In addition to Gone4Good's Q's, I must restate that this just seems like a straw man.

So what if there are many subsets of indexes? I don't give a darn. I stick to the large broad indexes like SPY (or equiv) - when did THAT change (other than a few minor player stocks sliding in/out of that index, based on fairly mechanical decisions). As far as I can tell, that tracks the theoretical S&P500 index so closely I can barely tell there are two lines on any graph.

If I want to invest/trade in a bunch of sectors, that's a lot like market timing, and I just don't care to play. And if you do want to play sectors, I'd still think an index is a reasonable way to do it. You could pick your own stocks, or an actively managed sector fund, and they might do better, might not, and you won't know until after the fact.

So what is the point here?

-ERD50
 
What I am trying to say is index funds are constantly changing what an “index” fund is and claim it is the far superior method of investing, when there is no real investment history for a basis of comparison only theoretical beliefs.

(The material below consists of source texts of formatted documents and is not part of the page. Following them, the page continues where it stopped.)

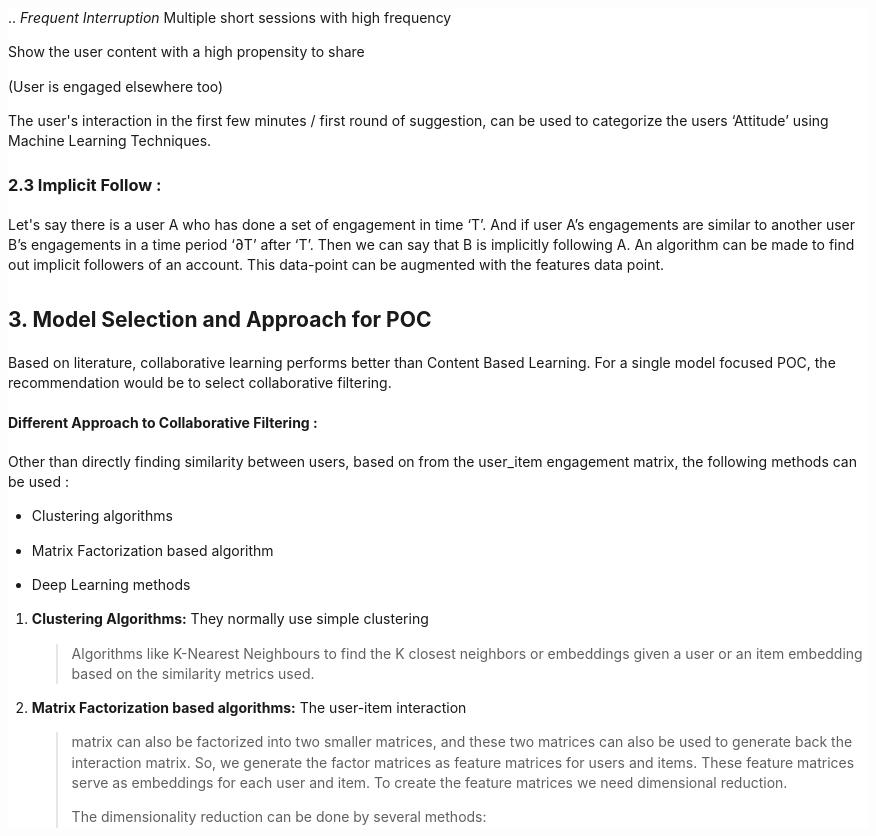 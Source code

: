 <th>..</th>
</tr>
<tr class="odd">
<th><em>Frequent Interruption</em></th>
<th>Multiple short sessions with high frequency</th>
<th><p>Show the user content with a high propensity to share</p>
<p>(User is engaged elsewhere too)</p></th>
</tr>
</thead>
<tbody>
</tbody>
</table>

The user's interaction in the first few minutes / first round of
suggestion, can be used to categorize the users ‘Attitude’ using Machine
Learning Techniques.

### 2.3 Implicit Follow : 

Let's say there is a user A who has done a set of engagement in time
‘T’. And if user A’s engagements are similar to another user B’s
engagements in a time period ‘∂T’ after ‘T’. Then we can say that B is
implicitly following A. An algorithm can be made to find out implicit
followers of an account. This data-point can be augmented with the
features data point.

## 3. Model Selection and Approach for POC

Based on literature, collaborative learning performs better than Content
Based Learning. For a single model focused POC, the recommendation would
be to select collaborative filtering.

#### Different Approach to Collaborative Filtering : 

Other than directly finding similarity between users, based on from the
user_item engagement matrix, the following methods can be used :

- Clustering algorithms

- Matrix Factorization based algorithm

- Deep Learning methods

1)  **Clustering Algorithms:** They normally use simple clustering
    > Algorithms like K-Nearest Neighbours to find the K closest
    > neighbors or embeddings given a user or an item embedding based on
    > the similarity metrics used.

2)  **Matrix Factorization based algorithms:** The user-item interaction
    > matrix can also be factorized into two smaller matrices, and these
    > two matrices can also be used to generate back the interaction
    > matrix. So, we generate the factor matrices as feature matrices
    > for users and items. These feature matrices serve as embeddings
    > for each user and item. To create the feature matrices we need
    > dimensional reduction.  
    >   
    > The dimensionality reduction can be done by several methods:
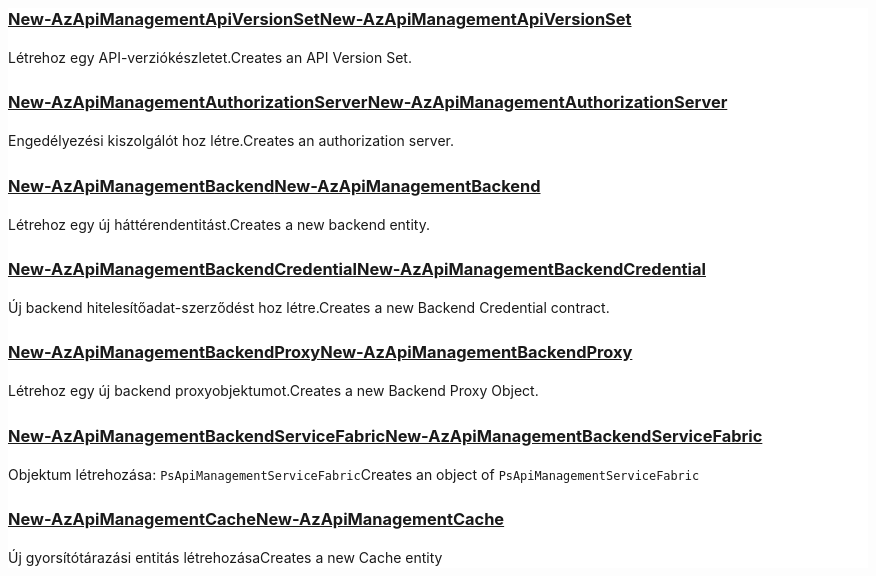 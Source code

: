 ### [<span data-ttu-id="cadc8-207">New-AzApiManagementApiVersionSet</span><span class="sxs-lookup"><span data-stu-id="cadc8-207">New-AzApiManagementApiVersionSet</span></span>](New-AzApiManagementApiVersionSet.md)
<span data-ttu-id="cadc8-208">Létrehoz egy API-verziókészletet.</span><span class="sxs-lookup"><span data-stu-id="cadc8-208">Creates an API Version Set.</span></span>

### [<span data-ttu-id="cadc8-209">New-AzApiManagementAuthorizationServer</span><span class="sxs-lookup"><span data-stu-id="cadc8-209">New-AzApiManagementAuthorizationServer</span></span>](New-AzApiManagementAuthorizationServer.md)
<span data-ttu-id="cadc8-210">Engedélyezési kiszolgálót hoz létre.</span><span class="sxs-lookup"><span data-stu-id="cadc8-210">Creates an authorization server.</span></span>

### [<span data-ttu-id="cadc8-211">New-AzApiManagementBackend</span><span class="sxs-lookup"><span data-stu-id="cadc8-211">New-AzApiManagementBackend</span></span>](New-AzApiManagementBackend.md)
<span data-ttu-id="cadc8-212">Létrehoz egy új háttérendentitást.</span><span class="sxs-lookup"><span data-stu-id="cadc8-212">Creates a new backend entity.</span></span>

### [<span data-ttu-id="cadc8-213">New-AzApiManagementBackendCredential</span><span class="sxs-lookup"><span data-stu-id="cadc8-213">New-AzApiManagementBackendCredential</span></span>](New-AzApiManagementBackendCredential.md)
<span data-ttu-id="cadc8-214">Új backend hitelesítőadat-szerződést hoz létre.</span><span class="sxs-lookup"><span data-stu-id="cadc8-214">Creates a new Backend Credential contract.</span></span>

### [<span data-ttu-id="cadc8-215">New-AzApiManagementBackendProxy</span><span class="sxs-lookup"><span data-stu-id="cadc8-215">New-AzApiManagementBackendProxy</span></span>](New-AzApiManagementBackendProxy.md)
<span data-ttu-id="cadc8-216">Létrehoz egy új backend proxyobjektumot.</span><span class="sxs-lookup"><span data-stu-id="cadc8-216">Creates a new Backend Proxy Object.</span></span>

### [<span data-ttu-id="cadc8-217">New-AzApiManagementBackendServiceFabric</span><span class="sxs-lookup"><span data-stu-id="cadc8-217">New-AzApiManagementBackendServiceFabric</span></span>](New-AzApiManagementBackendServiceFabric.md)
<span data-ttu-id="cadc8-218">Objektum létrehozása: `PsApiManagementServiceFabric`</span><span class="sxs-lookup"><span data-stu-id="cadc8-218">Creates an object of `PsApiManagementServiceFabric`</span></span>

### [<span data-ttu-id="cadc8-219">New-AzApiManagementCache</span><span class="sxs-lookup"><span data-stu-id="cadc8-219">New-AzApiManagementCache</span></span>](New-AzApiManagementCache.md)
<span data-ttu-id="cadc8-220">Új gyorsítótárazási entitás létrehozása</span><span class="sxs-lookup"><span data-stu-id="cadc8-220">Creates a new Cache entity</span></span>
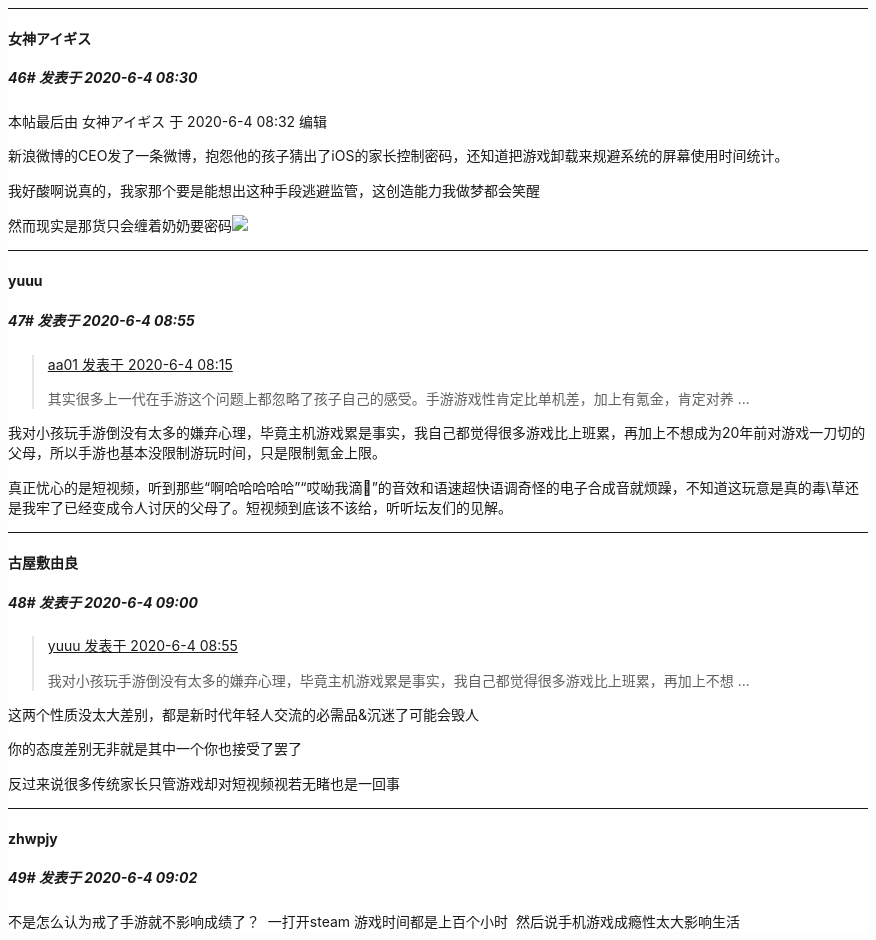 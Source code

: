 
-----

####  女神アイギス  
##### 46#       发表于 2020-6-4 08:30


 本帖最后由 女神アイギス 于 2020-6-4 08:32 编辑 

新浪微博的CEO发了一条微博，抱怨他的孩子猜出了iOS的家长控制密码，还知道把游戏卸载来规避系统的屏幕使用时间统计。


我好酸啊说真的，我家那个要是能想出这种手段逃避监管，这创造能力我做梦都会笑醒


然而现实是那货只会缠着奶奶要密码<img src="https://static.saraba1st.com/image/smiley/face2017/099.png" referrerpolicy="no-referrer">


-----

####  yuuu  
##### 47#       发表于 2020-6-4 08:55


<blockquote><a href="httphttps://bbs.saraba1st.com/2b/forum.php?mod=redirect&amp;goto=findpost&amp;pid=47670377&amp;ptid=1939461" target="_blank">aa01 发表于 2020-6-4 08:15</a>

其实很多上一代在手游这个问题上都忽略了孩子自己的感受。手游游戏性肯定比单机差，加上有氪金，肯定对养 ...</blockquote>
我对小孩玩手游倒没有太多的嫌弃心理，毕竟主机游戏累是事实，我自己都觉得很多游戏比上班累，再加上不想成为20年前对游戏一刀切的父母，所以手游也基本没限制游玩时间，只是限制氪金上限。


真正忧心的是短视频，听到那些“啊哈哈哈哈哈”“哎呦我滴🐎”的音效和语速超快语调奇怪的电子合成音就烦躁，不知道这玩意是真的毒\草还是我牢了已经变成令人讨厌的父母了。短视频到底该不该给，听听坛友们的见解。


-----

####  古屋敷由良  
##### 48#       发表于 2020-6-4 09:00


<blockquote><a href="httphttps://bbs.saraba1st.com/2b/forum.php?mod=redirect&amp;goto=findpost&amp;pid=47670729&amp;ptid=1939461" target="_blank">yuuu 发表于 2020-6-4 08:55</a>

我对小孩玩手游倒没有太多的嫌弃心理，毕竟主机游戏累是事实，我自己都觉得很多游戏比上班累，再加上不想 ...</blockquote>
这两个性质没太大差别，都是新时代年轻人交流的必需品&amp;沉迷了可能会毁人

你的态度差别无非就是其中一个你也接受了罢了

反过来说很多传统家长只管游戏却对短视频视若无睹也是一回事


-----

####  zhwpjy  
##### 49#       发表于 2020-6-4 09:02


不是怎么认为戒了手游就不影响成绩了？  一打开steam 游戏时间都是上百个小时  然后说手机游戏成瘾性太大影响生活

But we do have real investment histories to use for comparison. We have actual index funds with real money invested and real performance histories against which we can judge returns relative to other funds.

Here's Morningstar's analysis of Vanguard's Total Stock Market Index (image attached). It shows VTSMX returns ranking in the top two quartiles of performance in every period (1yr, 3yr, 5yr, 10yr, and 15yr). Tellingly, the longer the term, the higher VTSMX ranks going from 60th percentile performance (i.e. beating 60% of all comparison funds) in one year, to 71st after 5 years, 81st after 10 and 86th after 15 years.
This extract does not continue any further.